2. it is unclear if a player is giving up tackles that they should have made. 

Our project attempts to address these issues by creating an expected tackles metric. Comparing the actual number of tackles made to this metric yields a tackles over expected value that can be divided by a defender's total number of snaps to obtain a per play metric. For our analysis, we treat forcing a player out of bounds as a tackle.

# Methodology
To create our expected tackles model, we only considered two features: 
- at the time of the catch, how close is the defender to the receiver (relative to other defenders)?
- was the catch made in the red zone?

The first feature is fairly intuitive. The nearest defender is much likelier to make the tackle than the second nearest defender, and so on. Rather than using the actual distance between the receiver and a given defender -- which can vary based on soft zone coverages vs tight man coverage -- we use their ordinality (i.e. nearest defender, second nearest, third nearest). After the third nearest defender, there is a much smaller dropoff in likelihood to make the tackle, so we split the remaining likelihood of making the tackle between the rest of the defenders equally.

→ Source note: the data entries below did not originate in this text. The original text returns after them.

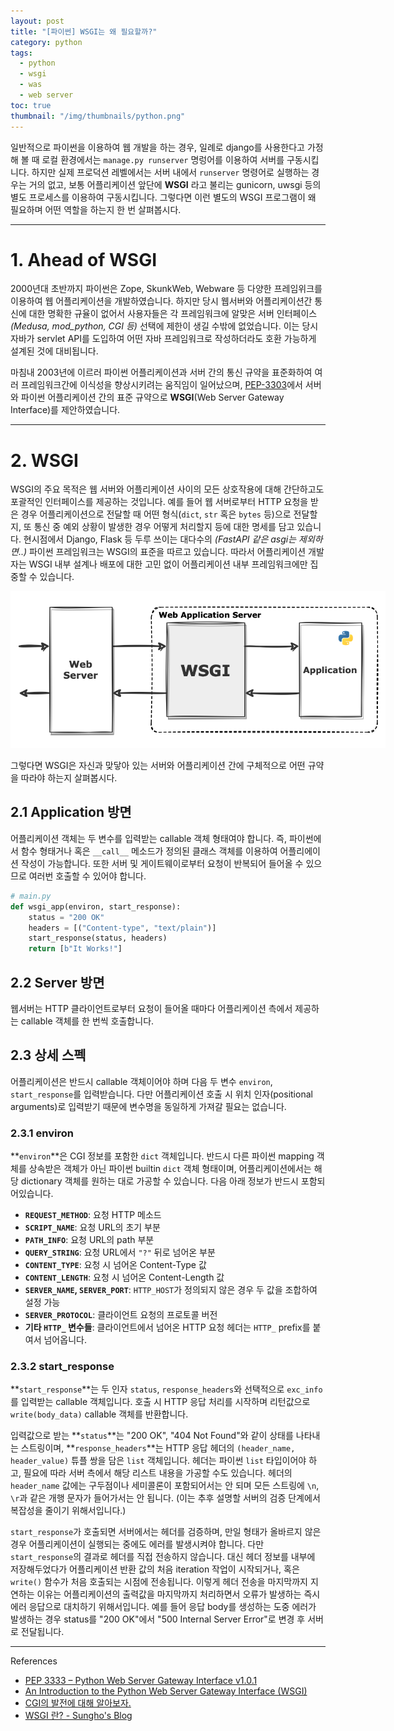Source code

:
 ```yaml
---
layout: post
title: "[파이썬] WSGI는 왜 필요할까?"
category: python
tags:
  - python
  - wsgi
  - was
  - web server
toc: true
thumbnail: "/img/thumbnails/python.png"
---
```


일반적으로 파이썬을 이용하여 웹 개발을 하는 경우, 일례로 django를 사용한다고 가정해 볼 때 로컬 환경에서는 `manage.py runserver` 명렁어를 이용하여 서버를 구동시킵니다.
하지만 실제 프로덕션 레벨에서는 서버 내에서 `runserver` 명령어로 실행하는 경우는 거의 없고, 보통 어플리케이션 앞단에 **WSGI** 라고 불리는 gunicorn, uwsgi 등의 별도 프로세스를 이용하여 구동시킵니다.
그렇다면 이런 별도의 WSGI 프로그램이 왜 필요하며 어떤 역할을 하는지 한 번 살펴봅시다.

---

# 1. Ahead of WSGI

2000년대 초반까지 파이썬은 Zope, SkunkWeb, Webware 등 다양한 프레임위크를 이용하여 웹 어플리케이션을 개발하였습니다.
하지만 당시 웹서버와 어플리케이션간 통신에 대한 명확한 규율이 없어서 사용자들은 각 프레임워크에 알맞은 서버 인터페이스<i>(Medusa, mod_python, CGI 등)</i> 선택에 제한이 생길 수밖에 없었습니다.
이는 당시 자바가 servlet API를 도입하여 어떤 자바 프레임워크로 작성하더라도 호환 가능하게 설계된 것에 대비됩니다.

마침내 2003년에 이르러 파이썬 어플리케이션과 서버 간의 통신 규약을 표준화하여 여러 프레임워크간에 이식성을 향상시키려는 움직임이 일어났으며,
[PEP-3303](https://peps.python.org/pep-0333/)에서 서버와 파이썬 어플리케이션 간의 표준 규약으로 **WSGI**(Web Server Gateway Interface)를 제안하였습니다. 

---

# 2. WSGI

WSGI의 주요 목적은 웹 서버와 어플리케이션 사이의 모든 상호작용에 대해 간단하고도 포괄적인 인터페이스를 제공하는 것입니다.
예를 들어 웹 서버로부터 HTTP 요청을 받은 경우 어플리케이션으로 전달할 때 어떤 형식(`dict`, `str` 혹은 `bytes` 등)으로 전달할지,
또 통신 중 예외 상황이 발생한 경우 어떻게 처리할지 등에 대한 명세를 담고 있습니다.
현시점에서 Django, Flask 등 두루 쓰이는 대다수의 _(FastAPI 같은 asgi는 제외하면..)_ 파이썬 프레임워크는 WSGI의 표준을 따르고 있습니다.
따라서 어플리케이션 개발자는 WSGI 내부 설계나 배포에 대한 고민 없이 어플리케이션 내부 프레임워크에만 집중할 수 있습니다.

<img src="/img/posts/python-wsgi-flow.png" style="max-width:600px"/>

그렇다면 WSGI은 자신과 맞닿아 있는 서버와 어플리케이션 간에 구체적으로 어떤 규약을 따라야 하는지 살펴봅시다.

## 2.1 Application 방면

어플리케이션 객체는 두 변수를 입력받는 callable 객체 형태여야 합니다.
즉, 파이썬에서 함수 형태거나 혹은 `__call__` 메소드가 정의된 클래스 객체를 이용하여 어플리에이션 작성이 가능합니다.
또한 서버 및 게이트웨이로부터 요청이 반복되어 들어올 수 있으므로 여러번 호출할 수 있어야 합니다.

```python
# main.py
def wsgi_app(environ, start_response):
    status = "200 OK"
    headers = [("Content-type", "text/plain")]
    start_response(status, headers)
    return [b"It Works!"]
```

## 2.2 Server 방면

웹서버는 HTTP 클라이언트로부터 요청이 들어올 때마다 어플리케이션 측에서 제공하는 callable 객체를 한 번씩 호출합니다.

## 2.3 상세 스펙

어플리케이션은 반드시 callable 객체이어야 하며 다음 두 변수 `environ`, `start_response`를 입력받습니다.
다만 어플리케이션 호출 시 위치 인자(positional arguments)로 입력받기 때문에 변수명을 동일하게 가져갈 필요는 없습니다.

### 2.3.1 environ

**`environ`**은 CGI 정보를 포함한 `dict` 객체입니다.
반드시 다른 파이썬 mapping 객체를 상속받은 객체가 아닌 파이썬 builtin `dict` 객체 형태이며, 어플리케이션에서는 해당 dictionary 객체를 원하는 대로 가공할 수 있습니다.
다음 아래 정보가 반드시 포함되어있습니다.

- **`REQUEST_METHOD`**: 요청 HTTP 메소드
- **`SCRIPT_NAME`**: 요청 URL의 초기 부분
- **`PATH_INFO`**: 요청 URL의 path 부분
- **`QUERY_STRING`**: 요청 URL에서 `"?"` 뒤로 넘어온 부분
- **`CONTENT_TYPE`**: 요청 시 넘어온 Content-Type 값
- **`CONTENT_LENGTH`**: 요청 시 넘어온 Content-Length 값
- **`SERVER_NAME`, `SERVER_PORT`**: `HTTP_HOST`가 정의되지 않은 경우 두 값을 조합하여 설정 가능
- **`SERVER_PROTOCOL`**: 클라이언트 요청의 프로토콜 버전
- **기타 `HTTP_` 변수들**: 클라이언트에서 넘어온 HTTP 요청 헤더는 `HTTP_` prefix를 붙여서 넘어옵니다.

### 2.3.2 start_response

**`start_response`**는 두 인자 `status`, `response_headers`와 선택적으로 `exc_info`를 입력받는 callable 객체입니다.
호출 시 HTTP 응답 처리를 시작하며 리턴값으로 `write(body_data)` callable 객체를 반환합니다.

입력값으로 받는 **`status`**는 "200 OK", "404 Not Found"와 같이 상태를 나타내는 스트링이며, **`response_headers`**는 HTTP 응답 헤더의 `(header_name, header_value)` 튜플 쌍을 담은 `list` 객체입니다.
헤더는 파이썬 `list` 타입이어야 하고, 필요에 따라 서버 측에서 해당 리스트 내용을 가공할 수도 있습니다.
헤더의 `header_name` 값에는 구두점이나 세미콜론이 포함되어서는 안 되며 모든 스트링에 `\n`, `\r`과 같은 개행 문자가 들어가서는 안 됩니다. (이는 추후 설명할 서버의 검증 단계에서 복잡성을 줄이기 위해서입니다.)

`start_response`가 호출되면 서버에서는 헤더를 검증하며, 만일 형태가 올바르지 않은 경우 어플리케이션이 실행되는 중에도 에러를 발생시켜야 합니다.
다만 `start_response`의 결과로 헤더를 직접 전송하지 않습니다.
대신 헤더 정보를 내부에 저장해두었다가 어플리케이션 반환 값의 처음 iteration 작업이 시작되거나, 혹은 `write()` 함수가 처음 호출되는 시점에 전송됩니다.
이렇게 헤더 전송을 마지막까지 지연하는 이유는 어플리케이션의 출력값을 마지막까지 처리하면서 오류가 발생하는 즉시 에러 응답으로 대치하기 위해서입니다.
예를 들어 응답 body를 생성하는 도중 에러가 발생하는 경우 status를 "200 OK"에서 "500 Internal Server Error"로 변경 후 서버로 전달됩니다.

---

References

- [PEP 3333 – Python Web Server Gateway Interface v1.0.1](https://peps.python.org/pep-3333/)
- [An Introduction to the Python Web Server Gateway Interface (WSGI)](http://ivory.idyll.org/articles/wsgi-intro/what-is-wsgi.html)
- [CGI의 발전에 대해 알아보자.](https://velog.io/@seanlion/cgihistory)
- [WSGI 란? - Sungho's Blog](https://sgc109.github.io/2020/08/15/python-wsgi/)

The following code cell gives a clearer picture.

In [None]:
Image('../input/bdb2021figures/demo.gif');

If the .gif isn't displaying properly in the notebook, feel free to download the .gif from our [github repo](https://github.com/naterowan00/big-data-bowl-2020/blob/main/pictures/demo.gif). Sorry for the inconvenience!

The second feature, whether the catch was made in the red zone, is because the likelihood of no tackle being made (i.e. the receiver walks in for a touchdown) drastically rises in this area of the field.  

In [None]:
Image('../input/bdb2021figures/tackle_hist.png')

Within the redzone, it's more likely that no tackle occurs. As a result, defenders' expectations of making the tackle slightly drop across the board in this area. The cell below shows how the specific probabilities change for each tackler.

In [None]:
Image('../input/bdb2021figures/tackle_responsibilities.png')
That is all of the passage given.